Your reply should consist of the entries, copied exactly and stripped of images.
-------- DATA FOR THIS TASK
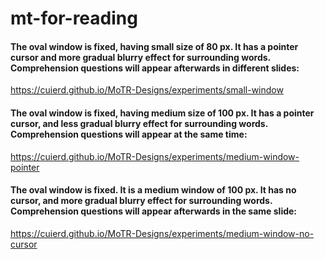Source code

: # mt-for-reading

#### The oval window is fixed, having small size of 80 px. It has a pointer cursor and more gradual blurry effect for surrounding words. Comprehension questions will appear afterwards in different slides:
https://cuierd.github.io/MoTR-Designs/experiments/small-window

#### The oval window is fixed, having medium size of 100 px. It has a pointer cursor, and less gradual blurry effect for surrounding words. Comprehension questions will appear at the same time:
https://cuierd.github.io/MoTR-Designs/experiments/medium-window-pointer

#### The oval window is fixed. It is a medium window of 100 px. It has no cursor, and more gradual blurry effect for surrounding words. Comprehension questions will appear afterwards in the same slide:
https://cuierd.github.io/MoTR-Designs/experiments/medium-window-no-cursor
----------------
> REPLY TO THE TASK
Source code

: # mt-for-reading

#### The oval window is fixed, having small size of 80 px. It has a pointer cursor and more gradual blurry effect for surrounding words. Comprehension questions will appear afterwards in different slides:
https://cuierd.github.io/MoTR-Designs/experiments/small-window

#### The oval window is fixed, having medium size of 100 px. It has a pointer cursor, and less gradual blurry effect for surrounding words. Comprehension questions will appear at the same time:
https://cuierd.github.io/MoTR-Designs/experiments/medium-window-pointer

#### The oval window is fixed. It is a medium window of 100 px. It has no cursor, and more gradual blurry effect for surrounding words. Comprehension questions will appear afterwards in the same slide:
https://cuierd.github.io/MoTR-Designs/experiments/medium-window-no-cursor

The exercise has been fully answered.